Outside of Survivor, Anglim competed on the premiere of Candy Crush. Thomas competed with two-time Survivor contestant Abi-Maria Gomes on a Survivor vs Big Brother episode of Fear Factor. In 2020, Oskooi competed on the fourth season of the online reality show Sequester.

Season summary
The eighteen new castaways were divided into three tribes of six based on social class: Escameca (Blue Collar), Masaya (White Collar), and Nagarote (No Collar). Despite frequent arguments between the Blue Collars, they only went to Tribal Council once, as did the White Collars. Though the No Collars lost two members, a core alliance of Hali, Jenn, and Joe formed, with Will as their fourth. With 14 players remaining, the players were redistributed into two tribes of seven; on Escameca, Blue Collar Rodney and White Collar Joaquin aligned, but Rodney's former Blue Collar allies, led by Mike, blindsided Joaquin to break up the pair and retain Rodney's loyalty.

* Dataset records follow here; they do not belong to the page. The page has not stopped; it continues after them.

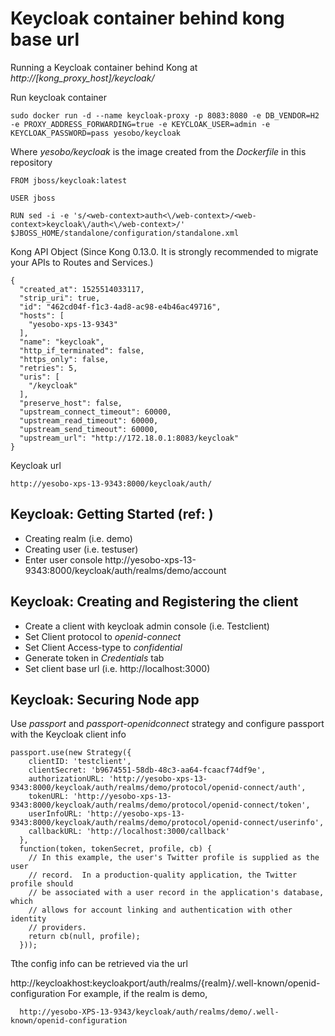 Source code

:# Keycloak container behind kong base url

Running a Keycloak container behind Kong at *http://[kong_proxy_host]/keycloak/*

Run keycloak container
```
sudo docker run -d --name keycloak-proxy -p 8083:8080 -e DB_VENDOR=H2 -e PROXY_ADDRESS_FORWARDING=true -e KEYCLOAK_USER=admin -e KEYCLOAK_PASSWORD=pass yesobo/keycloak
```

Where *yesobo/keycloak* is  the image created from the *Dockerfile* in this repository
```
FROM jboss/keycloak:latest

USER jboss

RUN sed -i -e 's/<web-context>auth<\/web-context>/<web-context>keycloak\/auth<\/web-context>/' $JBOSS_HOME/standalone/configuration/standalone.xml
```

Kong API Object (Since Kong 0.13.0. It is strongly recommended to migrate your APIs to Routes and Services.)
```
{
  "created_at": 1525514033117,
  "strip_uri": true,
  "id": "462cd04f-f1c3-4ad8-ac98-e4b46ac49716",
  "hosts": [
    "yesobo-xps-13-9343"
  ],
  "name": "keycloak",
  "http_if_terminated": false,
  "https_only": false,
  "retries": 5,
  "uris": [
    "/keycloak"
  ],
  "preserve_host": false,
  "upstream_connect_timeout": 60000,
  "upstream_read_timeout": 60000,
  "upstream_send_timeout": 60000,
  "upstream_url": "http://172.18.0.1:8083/keycloak"
}
```

Keycloak url
```
http://yesobo-xps-13-9343:8000/keycloak/auth/
```

## Keycloak: Getting Started (ref: )
- Creating realm (i.e. demo)
- Creating user (i.e. testuser)
- Enter user console http://yesobo-xps-13-9343:8000/keycloak/auth/realms/demo/account

## Keycloak: Creating and Registering the client
- Create a client with keycloak admin console (i.e. Testclient)
- Set Client protocol to *openid-connect*
- Set Client Access-type to *confidential*
- Generate token in *Credentials* tab
- Set client base url (i.e. http://localhost:3000)

## Keycloak: Securing Node app

Use *passport* and *passport-openidconnect* strategy and configure passport with the Keycloak client info

```
passport.use(new Strategy({
    clientID: 'testclient',
    clientSecret: 'b9674551-58db-48c3-aa64-fcaacf74df9e',
    authorizationURL: 'http://yesobo-xps-13-9343:8000/keycloak/auth/realms/demo/protocol/openid-connect/auth',
    tokenURL: 'http://yesobo-xps-13-9343:8000/keycloak/auth/realms/demo/protocol/openid-connect/token',
    userInfoURL: 'http://yesobo-xps-13-9343:8000/keycloak/auth/realms/demo/protocol/openid-connect/userinfo',
    callbackURL: 'http://localhost:3000/callback'
  },
  function(token, tokenSecret, profile, cb) {
    // In this example, the user's Twitter profile is supplied as the user
    // record.  In a production-quality application, the Twitter profile should
    // be associated with a user record in the application's database, which
    // allows for account linking and authentication with other identity
    // providers.
    return cb(null, profile);
  }));
```

Tthe config info can be retrieved via the url

http://keycloakhost:keycloakport/auth/realms/{realm}/.well-known/openid-configuration
For example, if the realm is demo,

```
  http://yesobo-XPS-13-9343/keycloak/auth/realms/demo/.well-known/openid-configuration
```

When the tribes merged, two alliances vied for dominance: the No Collar core alliance, now with White Collar Shirin, went against the Blue Collars. Though Rodney remained with the Blue Collars, he constructed his own alliance with the swing votes—Will, and White Collars Tyler and Carolyn—to eventually take down the other Blue Collars to avenge Joaquin; the augmented Blue Collar alliance systematically eliminated the others, unaware of Rodney's alliance. Mike overheard Rodney’s inner alliance plotting his blindside and outed their plans, but instead found himself ousted from the others and made the primary target. However, Mike won five of the last six immunity challenges and played a hidden immunity idol on the only time he was vulnerable, bringing himself to the end of the game alongside Will and Carolyn. Ultimately, for making it to the end despite being a massive target, Mike was awarded with six of the eight jury votes, and the title of Sole Survivor.

Episodes

Voting history

Reception
Despite Jeff Probst hyping up the season as one of the best and suggesting that the winner would become "one of the favorite winners of all time," reception for Worlds Apart was mostly negative. Critics lambasted the negativity and unlikability of the cast, as well as the predictability of the season. 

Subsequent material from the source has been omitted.